The claim that the Republicans caused the sub-prime mortgage meltdown is a lie. It’s fair to say that the Democrats caused the sub-prime meltdown, and did it deliberately, in exactly the same sense that a drunkard gives himself a hangover deliberately.

The meltdown occurred because a lot of people had mortgages they couldn’t handle. They were borrowing more and more against the equity in their houses, and taking on increasing debt to pay current expenses. There are always a few people in this position. No matter how careful borrowers are, no matter how careful lenders are, the world throws things at you that you don’t expect, and some people wind up over their heads in debt. This is a personal tragedy, but as long as there aren’t too many, it doesn’t shift the market as a whole.

The reason there was a national crisis, was that there were a large number of people in this position. As long as the housing market was going up, they were borrowing more and more, and sinking, but they did not actually go under. But no market moves in one direction forever. When the housing market, inevitably, faltered, all the people who were borrowing more and more to pay current expenses, essentially defaulted at the same time. This slammed the housing market down hard, at just the moment it was faltering already. That caused the crash.

When people take on debts they can’t handle, the borrower and the lender are the two halves of the problem. Both are at fault, but only one determined that we would have a crash. There have always been people who wanted to borrow money they couldn’t repay. The reason we had a crash, was because banks and mortgage companies made massive loans to people who weren’t creditworthy.

The hoaxters will try to tell you that it was government deregulation that caused the banks and mortgage companies to do this. That’s the exact opposite of the truth. Actually, it was Federal intervention in the mortgage market that caused the bad loans to be available. The Federal Government did this by two actions; the carrot and the stick, as it were.

The carrot was that the Government, through the corporations it sponsored, walked into the mortgage market, dropped a trillion dollars on the table, and said “I want to buy shaky mortgages.” Fannie Mae and Freddie Mac reclassified mortgages; all sub-prime mortgages became prime, and a new sub-prime category was created, for borrowers who previously fell off the end of the table. They then preferentially bought up mortgages from the new sub-prime category; specifically seeking to shift their portfolios toward the new sub-primes. These government-sponsored companies wind up underwriting most of the mortgages in the United States; when they shift their financial weight to push money into mortgages which previously, wouldn’t even qualify for sub-prime, they caused the mountains to shake.

Some people note that the mortgage companies rushed into the shaky mortgage market because it was profitable. This is true. The US Government made it profitable. Previously, mortgage companies didn’t make mortgages to un-creditworthy borrowers, because the mortgages weren’t valuable. You couldn’t sell them to anyone, because no one wanted to buy them. Holding them wasn’t so great, because many of the borrowers wouldn’t pay them back. So, no one wanted to make the loans. But when the US Government decided to classify them up to sub-prime, and buy them with the sort of funding that only the people who can print money, are able to bring to bear, the mortgages suddenly became valuable—now there was a customer for them.

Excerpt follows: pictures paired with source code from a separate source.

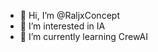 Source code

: - 👋 Hi, I’m @RaljxConcept
- 👀 I’m interested in IA 
- 🌱 I’m currently learning CrewAI

<!---
RaljxConcept/RaljxConcept is a ✨ special ✨ repository because its `README.md` (this file) appears on your GitHub profile.
You can click the Preview link to take a look at your changes.
--->
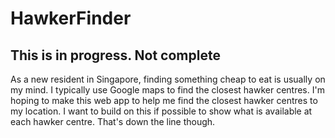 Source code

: # HawkerFinder

## This is in progress.  Not complete

As a new resident in Singapore, finding something cheap to eat is usually on my mind.  I typically use Google maps to find the closest hawker centres.  I'm hoping to make this web app to help me find the closest hawker centres to my location.  I want to build on this if possible to show what is available at each hawker centre.  That's down the line though. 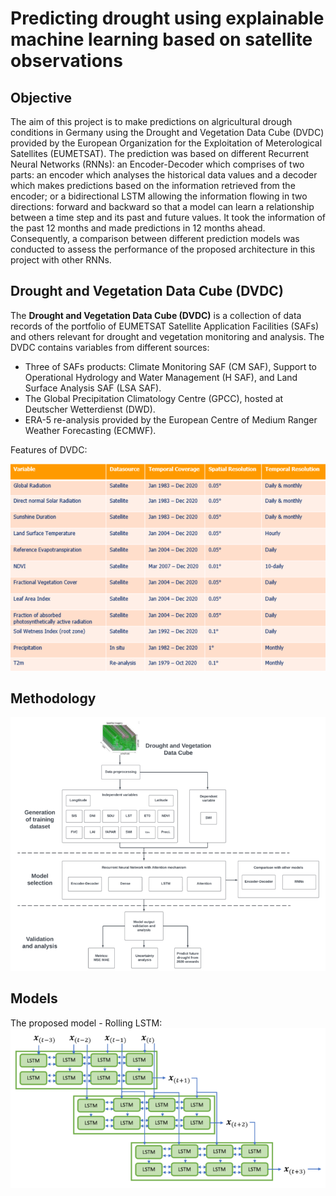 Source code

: # Predicting drought using explainable machine learning based on satellite observations
## Objective
The aim of this project is to make predictions on algricultural drough conditions in Germany using the Drought and Vegetation Data Cube (DVDC) provided by the European Organization for the Exploitation of Meterological Satellites (EUMETSAT). The prediction was based on different
Recurrent Neural Networks (RNNs): an Encoder-Decoder which comprises of two parts: an encoder which analyses the historical data values and a decoder which makes predictions based on the information retrieved from the encoder; or a bidirectional LSTM allowing the information flowing in two
directions: forward and backward so that a model can learn a relationship between a time step and its past and future values. It took the information of the past 12 months and made predictions in 12 months ahead. Consequently, a comparison between different prediction models was conducted
to assess the performance of the proposed architecture in this project with other RNNs. 
## Drought and Vegetation Data Cube (DVDC)
The **Drought and Vegetation Data Cube (DVDC)** is a collection of data records of the portfolio of EUMETSAT Satellite Application Facilities (SAFs) and others relevant for drought and vegetation monitoring and analysis. The DVDC contains variables from different sources:
- Three of SAFs products: Climate Monitoring SAF (CM SAF), Support to Operational Hydrology and Water Management (H SAF), and Land Surface Analysis SAF (LSA SAF).
- The Global Precipitation Climatology Centre (GPCC), hosted at Deutscher Wetterdienst (DWD).
- ERA-5 re-analysis provided by the European Centre of Medium Ranger Weather Forecasting (ECMWF).

Features of DVDC:

![DVDC features](images/DVDC.png)

## Methodology
![Methodology](images/methodology.png)

## Models
The proposed model - Rolling LSTM:
![rolling](images/rolling_lstm.png)
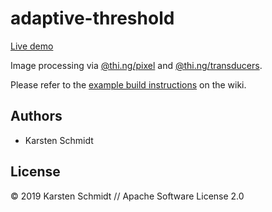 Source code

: # adaptive-threshold

[Live demo](http://demo.thi.ng/umbrella/adaptive-threshold/)

Image processing via
[@thi.ng/pixel](https://github.com/thi-ng/umbrella/tree/develop/packages/pixel)
and
[@thi.ng/transducers](https://github.com/thi-ng/umbrella/tree/develop/packages/transducers).

Please refer to the [example build instructions](https://github.com/thi-ng/umbrella/wiki/Example-build-instructions) on the wiki.

## Authors

- Karsten Schmidt

## License

&copy; 2019 Karsten Schmidt // Apache Software License 2.0
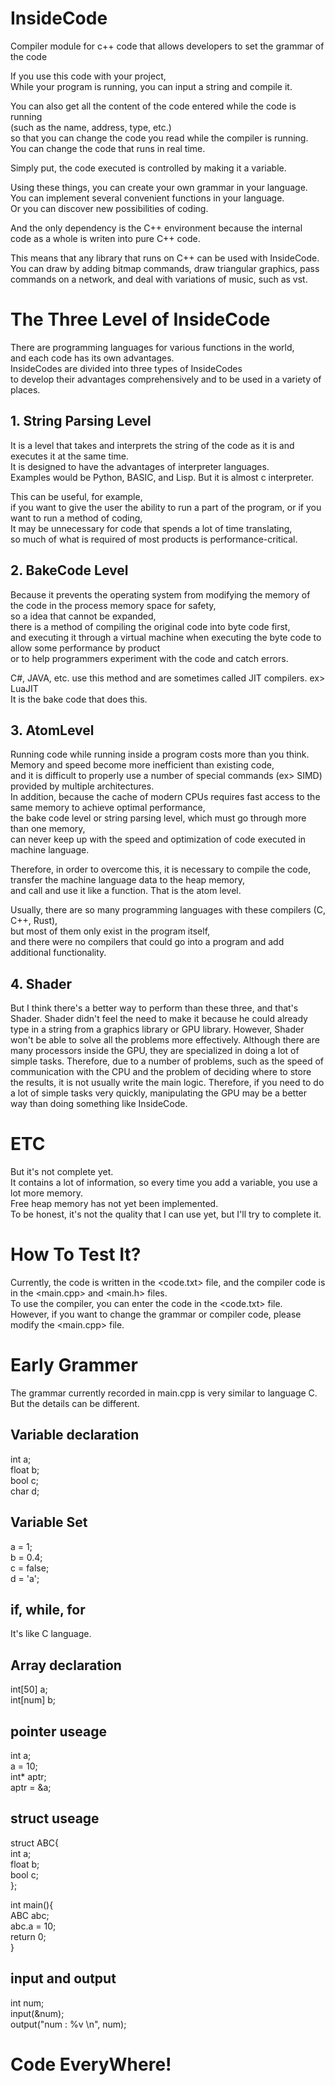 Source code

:# InsideCode
Compiler module for c++ code that allows developers to set the grammar of the code<br />

If you use this code with your project,<br />
While your program is running, you can input a string and compile it.<br />

You can also get all the content of the code entered while the code is running<br />
(such as the name, address, type, etc.) <br />
so that you can change the code you read while the compiler is running. <br />
You can change the code that runs in real time.<br />

Simply put, the code executed is controlled by making it a variable.<br />

Using these things, you can create your own grammar in your language.<br />
You can implement several convenient functions in your language.<br />
Or you can discover new possibilities of coding.<br />

And the only dependency is the C++ environment because the internal code as a whole is writen into pure C++ code.<br />

This means that any library that runs on C++ can be used with InsideCode.<br />
You can draw by adding bitmap commands, draw triangular graphics, pass commands on a network, and deal with variations of music, such as vst.<br />

# The Three Level of InsideCode

There are programming languages for various functions in the world,<br /> 
and each code has its own advantages.<br />
InsideCodes are divided into three types of InsideCodes <br />
to develop their advantages comprehensively and to be used in a variety of places.<br />

## 1. String Parsing Level
It is a level that takes and interprets the string of the code as it is and executes it at the same time.<br />
It is designed to have the advantages of interpreter languages.<br />
Examples would be Python, BASIC, and Lisp. But it is almost c interpreter.<br />

This can be useful, for example,<br />
if you want to give the user the ability to run a part of the program, or if you want to run a method of coding,<br />
It may be unnecessary for code that spends a lot of time translating,<br />
so much of what is required of most products is performance-critical.<br />

## 2. BakeCode Level
Because it prevents the operating system from modifying the memory of the code in the process memory space for safety,<br />
so a idea that cannot be expanded,<br />
there is a method of compiling the original code into byte code first,<br />
and executing it through a virtual machine when executing the byte code to allow some performance by product<br />
or to help programmers experiment with the code and catch errors.<br />

C#, JAVA, etc. use this method and are sometimes called JIT compilers. ex> LuaJIT<br />
It is the bake code that does this.<br />

## 3. AtomLevel
Running code while running inside a program costs more than you think.<br />
Memory and speed become more inefficient than existing code,<br />
and it is difficult to properly use a number of special commands (ex> SIMD) provided by multiple architectures.<br />
In addition, because the cache of modern CPUs requires fast access to the same memory to achieve optimal performance,<br />
the bake code level or string parsing level, which must go through more than one memory,<br />
can never keep up with the speed and optimization of code executed in machine language.<br />

Therefore, in order to overcome this, it is necessary to compile the code,<br />
transfer the machine language data to the heap memory,<br />
and call and use it like a function. That is the atom level.<br />

Usually, there are so many programming languages with these compilers (C, C++, Rust),<br />
but most of them only exist in the program itself,<br />
and there were no compilers that could go into a program and add additional functionality.<br />

## 4. Shader
But I think there's a better way to perform than these three, and that's Shader. Shader didn't feel the need to make it because he could already type in a string from a graphics library or GPU library.
However, Shader won't be able to solve all the problems more effectively. Although there are many processors inside the GPU, they are specialized in doing a lot of simple tasks. Therefore, due to a number of problems, such as the speed of communication with the CPU and the problem of deciding where to store the results, it is not usually write the main logic.
Therefore, if you need to do a lot of simple tasks very quickly, manipulating the GPU may be a better way than doing something like InsideCode.

# ETC
But it's not complete yet.<br />
It contains a lot of information, so every time you add a variable, you use a lot more memory.<br />
Free heap memory has not yet been implemented.<br />
To be honest, it's not the quality that I can use yet, but I'll try to complete it.<br />

# How To Test It?
Currently, the code is written in the <code.txt> file, and the compiler code is in the <main.cpp> and <main.h> files.<br />
To use the compiler, you can enter the code in the <code.txt> file.<br />
However, if you want to change the grammar or compiler code, please modify the <main.cpp> file.<br />

# Early Grammer
The grammar currently recorded in main.cpp is very similar to language C. But the details can be different.<br />

## Variable declaration <br />
int a;<br />
float b;<br />
bool c;<br />
char d;<br />

## Variable Set <br />
a = 1;<br />
b = 0.4;<br />
c = false;<br />
d = 'a';<br />

## if, while, for <br />
It's like C language.<br />

## Array declaration <br />
int[50] a;<br />
int[num] b;<br />

## pointer useage <br />
int a;<br />
a = 10;<br />
int* aptr;<br />
aptr = &a;<br />

## struct useage <br />
struct ABC{<br />
  int a;<br />
  float b;<br />
  bool c;<br />
};<br />

int main(){<br />
  ABC abc;<br />
  abc.a = 10;<br />
  return 0;<br />
}<br />

## input and output<br />
int num;<br />
input(&num);<br />
output("num : %v \n", num);<br />

# Code EveryWhere!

That, alone, would probably have created a tidal wave of bad mortgages, and an inevitable crash. When someone who’s willing to spend trillions, decides to finance shaky mortgages, the customer will generally be served. But it wasn’t alone. The other end of the stick was the Community Reinvestment Act. This had been around since Carter, but it was under President Clinton that the Government really started pushing it. This law said that banks and mortgage companies were required to make mortgages to members of favored groups, whether they were creditworthy or not. Banks that refused to do so were fined, denied permission to open new branches, and were subject to private lawsuits.

The combination said to the banks: If you don’t make shaky mortgages, we’ll fine you. But it you do, we’ll buy them, and you will take no risk.

Banks and mortgage companies weren’t to blame for creating a tidal wave a bad mortgages—although they did. General rule: When a law that is being enforced requires businesses to do something harmful, and they do, they are not at fault. The legislature is at fault.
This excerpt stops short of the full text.